*** Begin section ***

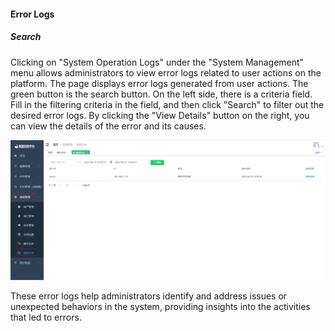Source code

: #### Error Logs

##### Search

Clicking on "System Operation Logs" under the "System Management" menu allows administrators to view error logs related to user actions on the platform. The page displays error logs generated from user actions. The green button is the search button. On the left side, there is a criteria field. Fill in the filtering criteria in the field, and then click "Search" to filter out the desired error logs. By clicking the "View Details" button on the right, you can view the details of the error and its causes.

![image-20230621105907961](../../../images/whaleal-data-images/image-20230621105907961.png)

These error logs help administrators identify and address issues or unexpected behaviors in the system, providing insights into the activities that led to errors.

*** End section ***

● EXERCISE DESCRIPTION: Output the entries above exactly, without their pictures.

● EXERCISE RESULT:
Source code

: #### Error Logs

##### Search

Clicking on "System Operation Logs" under the "System Management" menu allows administrators to view error logs related to user actions on the platform. The page displays error logs generated from user actions. The green button is the search button. On the left side, there is a criteria field. Fill in the filtering criteria in the field, and then click "Search" to filter out the desired error logs. By clicking the "View Details" button on the right, you can view the details of the error and its causes.

![image-20230621105907961](../../../images/whaleal-data-images/image-20230621105907961.png)

These error logs help administrators identify and address issues or unexpected behaviors in the system, providing insights into the activities that led to errors.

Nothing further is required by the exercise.